== AIM OF THE EXERCISE ==
Which of the lines below hold the word "Phoronix"? Pull each of them out.

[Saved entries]

────────────────

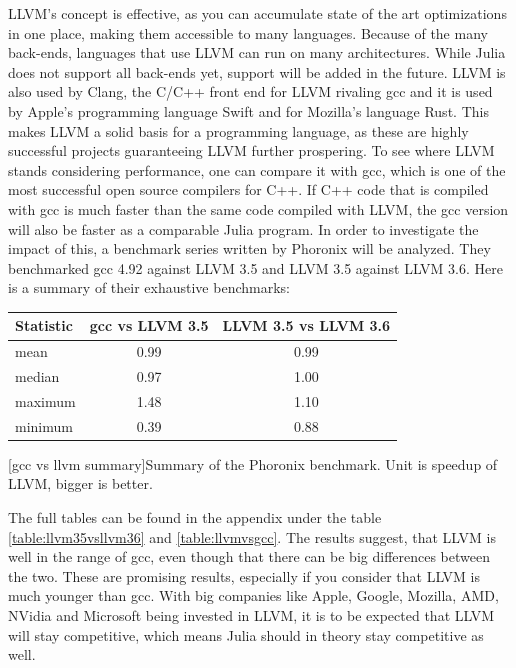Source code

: \ac{LLVM}'s concept is effective, as you can accumulate state of the art optimizations in one place, making them accessible to many languages. Because of the many back-ends, languages that use \ac{LLVM} can run on many architectures. While Julia does not support all back-ends yet, support will be added in the future. 
\ac{LLVM} is also used by Clang, the C/C++ front end for \ac{LLVM} rivaling \ac{gcc} and it is used by Apple's programming language Swift and for Mozilla's language Rust.
This makes \ac{LLVM} a solid basis for a programming language, as these are highly successful projects guaranteeing \ac{LLVM} further prospering.
To see where \ac{LLVM} stands considering performance, one can compare it with \ac{gcc}, which is one of the most successful open source compilers for C++.
If C++ code that is compiled with \ac{gcc} is much faster than the same code compiled with \ac{LLVM}, the \ac{gcc} version will also be faster as a comparable Julia program.
In order to investigate the impact of this, a benchmark series written by Phoronix will be analyzed.
They benchmarked \ac{gcc} 4.92 against \ac{LLVM} 3.5 and \ac{LLVM} 3.5 against \ac{LLVM} 3.6.
Here is a summary of their exhaustive benchmarks:
\begin{table}[ht]
  \centering
  \begin{tabular}{l|c|c}
    \hline
    \textbf{Statistic} & \textbf{\ac{gcc} vs \ac{LLVM} 3.5} & \textbf{\ac{LLVM} 3.5 vs \ac{LLVM} 3.6} \\
    \hline
    mean & 0.99 & 0.99 \\
    median & 0.97 & 1.00 \\
    maximum & 1.48 & 1.10 \\
    minimum & 0.39 & 0.88 \\
    \hline
  \end{tabular}
    [gcc vs llvm summary]{Summary of the Phoronix benchmark. Unit is speedup of LLVM, bigger is better. \cite{LLVM35vsLLVM36}\cite{LLVMvsGCC}\cite{Phoronix}}
    \label{table:gccvsllvm}
\end{table}

The full tables can be found in the appendix under the table \ref{table:llvm35vsllvm36} and \ref{table:llvmvsgcc}.
The results suggest, that \ac{LLVM} is well in the range of \ac{gcc}, even though that there can be big differences between the two.
These are promising results, especially if you consider that \ac{LLVM} is much younger than \ac{gcc}. 
With big companies like Apple\cite{GoogleAppleLLVM}, Google\cite{GoogleAppleLLVM}, Mozilla\cite{Rust}, AMD\cite{LLVMAMD}, NVidia\cite{LLVMNvidia} and Microsoft\cite{MicrosoftLLVM} being invested in LLVM, it is to be expected that \ac{LLVM} will stay competitive, which means Julia should in theory stay competitive as well.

────────────────

== WRITTEN SOLUTION ==
In order to investigate the impact of this, a benchmark series written by Phoronix will be analyzed.
    [gcc vs llvm summary]{Summary of the Phoronix benchmark. Unit is speedup of LLVM, bigger is better. \cite{LLVM35vsLLVM36}\cite{LLVMvsGCC}\cite{Phoronix}}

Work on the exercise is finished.